[[ DATA FOR THIS EXERCISE, beginning ]]

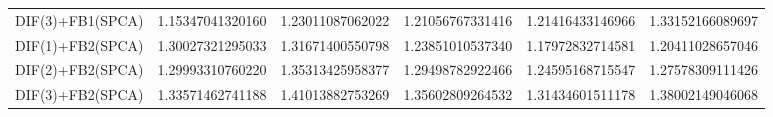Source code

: \begin{table}[htb]
\begin{adjustbox}{totalheight=\baselineskip}
\begin{tabular}{lSSSSS}
DIF(3)+FB1(SPCA) & 1.15347041320160 & 1.23011087062022 & 1.21056767331416 & 1.21416433146966 & 1.33152166089697 \\ 
DIF(1)+FB2(SPCA) & 1.30027321295033 & 1.31671400550798 & 1.23851010537340 & 1.17972832714581 & 1.20411028657046 \\ 
DIF(2)+FB2(SPCA) & 1.29993310760220 & 1.35313425958377 & 1.29498782922466 & 1.24595168715547 & 1.27578309111426 \\ 
DIF(3)+FB2(SPCA) & 1.33571462741188 & 1.41013882753269 & 1.35602809264532 & 1.31434601511178 & 1.38002149046068 \\ \bottomrule 
\end{tabular}
\end{adjustbox}
\end{table}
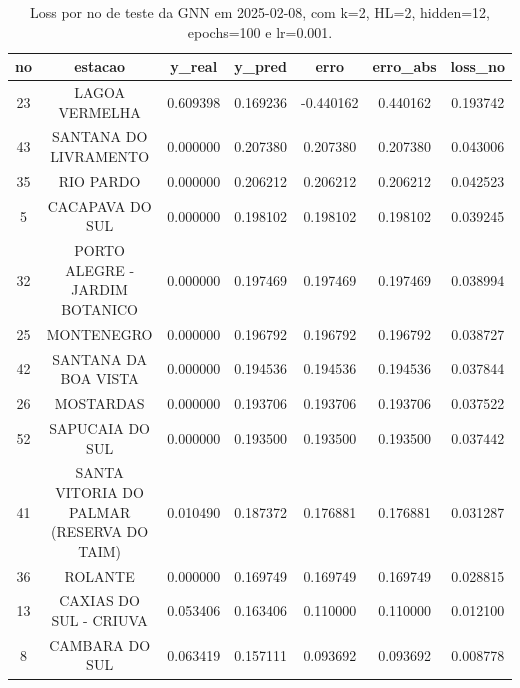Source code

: \begin{table}[h]
\centering
\caption{Loss por no de teste da GNN em 2025-02-08, com k=2, HL=2, hidden=12, epochs=100 e lr=0.001.}
\label{tab:gnn_loss_k2_hl2_h12_e100_d20250208}
\begin{tabular}{ccccccc}
\toprule
no & estacao & y\_real & y\_pred & erro & erro\_abs & loss\_no \\
\midrule
23 & LAGOA VERMELHA & 0.609398 & 0.169236 & -0.440162 & 0.440162 & 0.193742 \\
43 & SANTANA DO LIVRAMENTO & 0.000000 & 0.207380 & 0.207380 & 0.207380 & 0.043006 \\
35 & RIO PARDO & 0.000000 & 0.206212 & 0.206212 & 0.206212 & 0.042523 \\
5 & CACAPAVA DO SUL & 0.000000 & 0.198102 & 0.198102 & 0.198102 & 0.039245 \\
32 & PORTO ALEGRE - JARDIM BOTANICO & 0.000000 & 0.197469 & 0.197469 & 0.197469 & 0.038994 \\
25 & MONTENEGRO & 0.000000 & 0.196792 & 0.196792 & 0.196792 & 0.038727 \\
42 & SANTANA DA BOA VISTA & 0.000000 & 0.194536 & 0.194536 & 0.194536 & 0.037844 \\
26 & MOSTARDAS & 0.000000 & 0.193706 & 0.193706 & 0.193706 & 0.037522 \\
52 & SAPUCAIA DO SUL & 0.000000 & 0.193500 & 0.193500 & 0.193500 & 0.037442 \\
41 & SANTA VITORIA DO PALMAR (RESERVA DO TAIM) & 0.010490 & 0.187372 & 0.176881 & 0.176881 & 0.031287 \\
36 & ROLANTE & 0.000000 & 0.169749 & 0.169749 & 0.169749 & 0.028815 \\
13 & CAXIAS DO SUL - CRIUVA & 0.053406 & 0.163406 & 0.110000 & 0.110000 & 0.012100 \\
8 & CAMBARA DO SUL & 0.063419 & 0.157111 & 0.093692 & 0.093692 & 0.008778 \\
\bottomrule
\end{tabular}
\end{table}

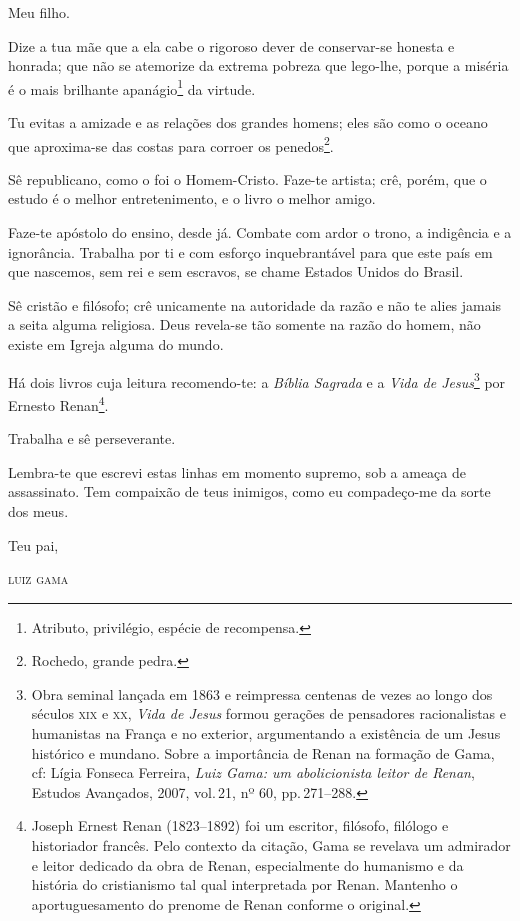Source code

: Meu filho.

Dize a tua mãe que a ela cabe o rigoroso dever de conservar-se honesta e
honrada; que não se atemorize da extrema pobreza que lego-lhe, porque a
miséria é o mais brilhante apanágio\footnote{ Atributo, privilégio,
  espécie de recompensa.} da virtude.

Tu evitas a amizade e as relações dos grandes homens; eles são como o
oceano que aproxima-se das costas para corroer os penedos\footnote{
  Rochedo, grande pedra.}.

Sê republicano, como o foi o Homem-Cristo. Faze-te artista; crê, porém,
que o estudo é o melhor entretenimento, e o livro o melhor amigo.

Faze-te apóstolo do ensino, desde já. Combate com ardor o trono, a
indigência e a ignorância. Trabalha por ti e com esforço inquebrantável
para que este país em que nascemos, sem rei e sem escravos, se chame
Estados Unidos do Brasil.

Sê cristão e filósofo; crê unicamente na autoridade da razão e não te
alies jamais a seita alguma religiosa. Deus revela-se tão somente na
razão do homem, não existe em Igreja alguma do mundo.

Há dois livros cuja leitura recomendo-te: a \emph{Bíblia Sagrada} e a
\emph{Vida de Jesus}\footnote{Obra seminal lançada em 1863 e
  reimpressa centenas de vezes ao longo dos séculos \textsc{xix} e \textsc{xx}, \emph{Vida
  de Jesus} formou gerações de pensadores racionalistas e humanistas na
  França e no exterior, argumentando a existência de um Jesus histórico
  e mundano. Sobre a importância de Renan na formação de Gama, cf: Lígia
  Fonseca Ferreira, \emph{Luiz Gama: um abolicionista leitor de Renan},
  Estudos Avançados, 2007, vol.\,21, nº 60, pp.\,271--288.} por Ernesto
Renan\footnote{ Joseph Ernest Renan (1823--1892) foi um escritor,
  filósofo, filólogo e historiador francês. Pelo contexto da citação,
  Gama se revelava um admirador e leitor dedicado da obra de Renan,
  especialmente do humanismo e da história do cristianismo tal qual
  interpretada por Renan. Mantenho o aportuguesamento do prenome de
  Renan conforme o original.}.

Trabalha e sê perseverante.

Lembra-te que escrevi estas linhas em momento supremo, sob a ameaça de
assassinato. Tem compaixão de teus inimigos, como eu compadeço-me da
sorte dos meus.

\begin{flushright}
Teu pai,

\textsc{luiz gama}
\end{flushright}


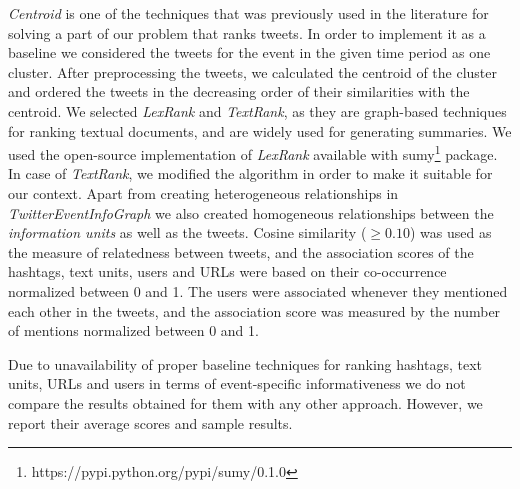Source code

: \textit{Centroid} is one of the techniques that was previously used in the literature for solving a part of our problem that ranks tweets. In order to implement it as a baseline we considered the tweets for the event in the given time period as one cluster. After preprocessing the tweets, we calculated the centroid of the cluster and ordered the tweets in the decreasing order of their similarities with the centroid. We selected \textit{LexRank} and \textit{TextRank}, as they are graph-based techniques for ranking textual documents, and are widely used for generating summaries.  We used the open-source implementation of \textit{LexRank} available with sumy\footnote{\tiny https://pypi.python.org/pypi/sumy/0.1.0} package. In case of \textit{TextRank}, we modified the algorithm in order to make it suitable for our context. Apart from creating heterogeneous relationships in \textit{TwitterEventInfoGraph} we also created homogeneous relationships between the \textit{information units} as well as the tweets. Cosine similarity ($ \ge 0.10$) was used as the measure of relatedness between tweets, and the association scores of the hashtags, text units, users and URLs were based on their co-occurrence normalized between 0 and 1. The users were associated whenever they mentioned each other in the tweets, and the association score was measured by the number of mentions normalized between 0 and 1.

Due to unavailability of proper baseline techniques for ranking hashtags, text units, URLs and users in terms of event-specific informativeness we do not compare the results obtained for them with any other approach. However, we report their average scores and sample results.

[[ DATA FOR THIS EXERCISE, end ]]

_WHAT YOU WILL DO_. Write out the lines of the entries above exactly, beginning with the first and ending with the line that contains "DIF(1)+FB2(SPCA) & 1.30027321295033". No picture goes in.

_ANSWER BOX_.
Source code

: \begin{table}[htb]
\begin{adjustbox}{totalheight=\baselineskip}
\begin{tabular}{lSSSSS}
DIF(3)+FB1(SPCA) & 1.15347041320160 & 1.23011087062022 & 1.21056767331416 & 1.21416433146966 & 1.33152166089697 \\ 
DIF(1)+FB2(SPCA) & 1.30027321295033 & 1.31671400550798 & 1.23851010537340 & 1.17972832714581 & 1.20411028657046 \\ 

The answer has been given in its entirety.